▶ Information supplied
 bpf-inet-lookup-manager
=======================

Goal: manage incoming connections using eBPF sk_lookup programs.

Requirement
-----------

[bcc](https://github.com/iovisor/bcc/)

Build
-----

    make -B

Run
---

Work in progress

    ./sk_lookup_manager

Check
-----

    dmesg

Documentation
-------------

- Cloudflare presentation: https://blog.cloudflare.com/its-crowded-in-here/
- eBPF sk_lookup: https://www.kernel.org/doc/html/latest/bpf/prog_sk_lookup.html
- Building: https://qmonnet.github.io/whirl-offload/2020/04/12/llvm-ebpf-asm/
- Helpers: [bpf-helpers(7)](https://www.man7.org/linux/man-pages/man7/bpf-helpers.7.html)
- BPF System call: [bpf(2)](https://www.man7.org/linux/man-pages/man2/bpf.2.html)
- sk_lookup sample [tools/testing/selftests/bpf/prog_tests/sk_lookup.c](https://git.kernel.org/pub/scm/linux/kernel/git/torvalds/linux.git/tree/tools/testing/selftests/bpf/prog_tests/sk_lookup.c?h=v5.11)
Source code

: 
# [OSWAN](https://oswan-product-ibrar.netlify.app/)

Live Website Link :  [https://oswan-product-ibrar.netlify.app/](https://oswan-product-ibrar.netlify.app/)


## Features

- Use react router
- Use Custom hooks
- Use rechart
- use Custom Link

▶ Work instructions
Would you set down exactly the lines from the line with "## Features" through the last one in the material?

▶ Answer area
## Features

- Use react router
- Use Custom hooks
- Use rechart
- use Custom Link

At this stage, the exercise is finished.